The latest Library Blog post highlights the works of artist Sarah Purser at Academy House.

The works of Sarah Purser have hung on the walls at Academy House for over one hundred years. Her portraits of past presidents of the Academy silently bear witness to the day to day goings-on of Academy business meetings, lectures, seminars, workshops and book launches. How often do we return their collective gaze as we pursue the business of the day?

Sarah Henrietta Purser was born on 22 March 1848 at Kingstown (Dun Laoghaire) and was brought up in Dungarvan, County Waterford. Born into a middle class family, she was sent to Switzerland to be educated, returning to Ireland at the age of fifteen. By 1873 the Purser family business was in financial difficulty and Purser knew she would need to finance her own life, so she focused on becoming a professional artist. She studied at the Dublin Metropolitan School of Art and joined the Dublin Sketching Club. Purser was a competent artist and her works were exhibited. However, she knew she needed to hone her talents and improve her artistic skills to a professional standard. As in most professional fields, women artists did not have the opportunities of their male counterparts; there were few places women could study art to a higher level. The leading art society, the Royal Hibernian Academy (RHA), did exhibit works by women but they were excluded from full membership until 1924. As a result Purser looked further afield. In 1878 she borrowed £30 from her brothers and set off to Paris to attend the ‘ladies section’ of the Académie Julian. This turned out to be a good investment on behalf of the Purser brothers as Sarah went on to become one of the leading portrait artists of her generation, the first woman to be elected to the RHA, a champion and advocate of Irish art and through astute investments, very wealthy. Her family background enabled her to move in Irish society and be introduced to people who could further her career by commissioning works.

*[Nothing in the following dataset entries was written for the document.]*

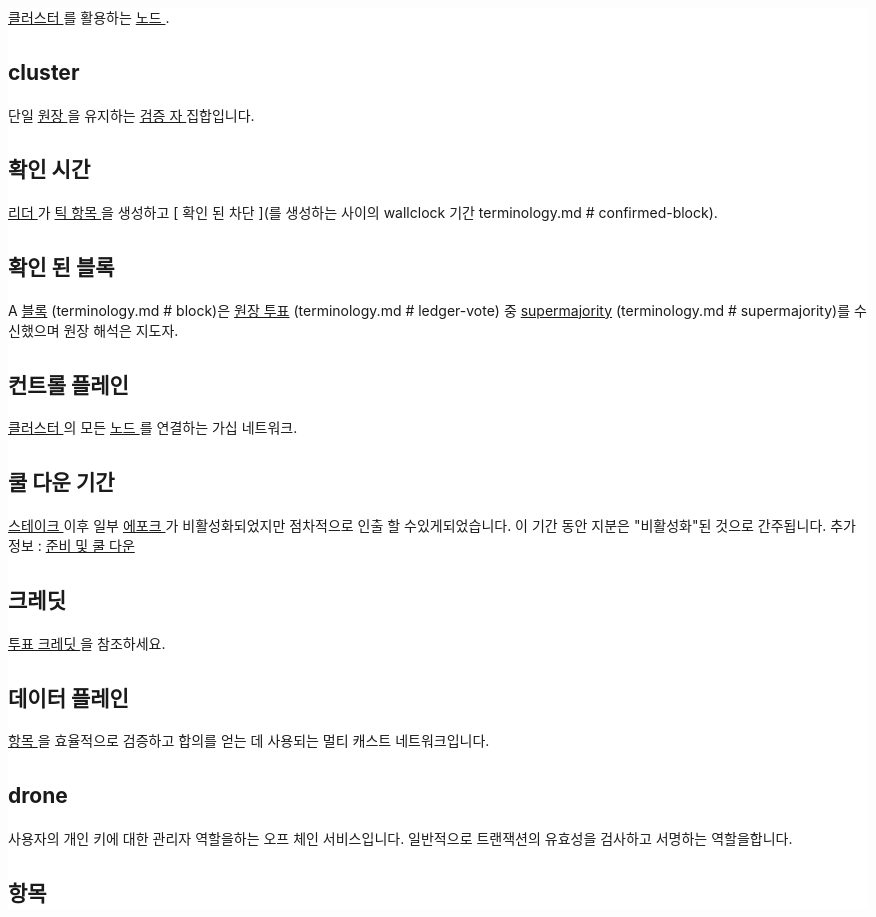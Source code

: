 [ 클러스터 ](terminology.md#cluster)를 활용하는 [ 노드 ](terminology.md#node).



## cluster

단일 [ 원장 ](terminology.md#ledger)을 유지하는 [ 검증 자 ](terminology.md#validator) 집합입니다.



## 확인 시간

[ 리더 ](terminology.md#leader)가 [ 틱 항목 ](terminology.md#tick)을 생성하고 [ 확인 된 차단 ](를 생성하는 사이의 wallclock 기간 terminology.md # confirmed-block).



## 확인 된 블록

A [블록](terminology.md#block) (terminology.md # block)은 [원장 투표](terminology.md#ledger-vote) (terminology.md # ledger-vote) 중 [supermajority](terminology.md#supermajority)  (terminology.md # supermajority)를 수신했으며 원장 해석은 지도자.



## 컨트롤 플레인

[ 클러스터 ](terminology.md#cluster)의 모든 [ 노드 ](terminology.md#node)를 연결하는 가십 네트워크.



## 쿨 다운 기간

[ 스테이크 ](terminology.md#stake) 이후 일부 [ 에포크 ](terminology.md#epoch)가 비활성화되었지만 점차적으로 인출 할 수있게되었습니다. 이 기간 동안 지분은 "비활성화"된 것으로 간주됩니다. 추가 정보 : [ 준비 및 쿨 다운 ](implemented-proposals/staking-rewards.md#stake-warmup-cooldown-withdrawal)



## 크레딧

[ 투표 크레딧 ](terminology.md#vote-credit)을 참조하세요.



## 데이터 플레인

[ 항목 ](terminology.md#entry)을 효율적으로 검증하고 합의를 얻는 데 사용되는 멀티 캐스트 네트워크입니다.



## drone

사용자의 개인 키에 대한 관리자 역할을하는 오프 체인 서비스입니다. 일반적으로 트랜잭션의 유효성을 검사하고 서명하는 역할을합니다.



## 항목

Purser had a long and successful career and left a lasting legacy on the Irish art world. This blog post does not attempt to examine her full career but instead focuses on the portraits by Sarah Purser that hang in Academy House. All of the portraits are oil on canvas. At some point before 1915 they were sent to a local restorer for cleaning and were damaged, resulting in their original colour and vibrancy being compromised.

Sir Samuel Ferguson, MRIA, 1810-86
Poet and antiquary
Academy President, 1882-86

Sir Samuel Ferguson, MRIA, 1810-86 ©RIA

This posthumous portrait was commissioned by the RIA Ferguson Memorial Committee and was presented on behalf of the subscribers in 1888. Purser was often commissioned to paint posthumous portraits, which she referred irreverently to as ‘deaders’. John Kells Ingram, MRIA, was impressed with the portrait and wrote to Purser on 2 March 1888:

‘I must write a few lines to congratualte you on the production of that admirable work – you have not only given the picture the characteristic pose of the figure and the other externals perfectly but you appear to have marvelously caught and perpetuated on that canvas, the soul of the face in fact, the whole man as we knew him. …’[i]

Rev. Samuel Haughton, MRIA, 1821-97
Mathematician, geologist and scientist
Academy President, 1886-91

Rev. Samuel Haughton, MRIA, 1821-97 (detail) ©RIA

In 1883 Trinity College Dublin paid sixty guineas for a three-quarter length portrait of Samuel Haughton which was exhibited at the RHA to much acclaim. On viewing his likeness Haughton reportedly said to Purser ‘Sarah you have caught me exactly. You can almost see the lies dripping from my lips!’[ii] Haughton liked the look of himself so much he commissioned a smaller bust sized portrait which he presented to the RIA in 1889.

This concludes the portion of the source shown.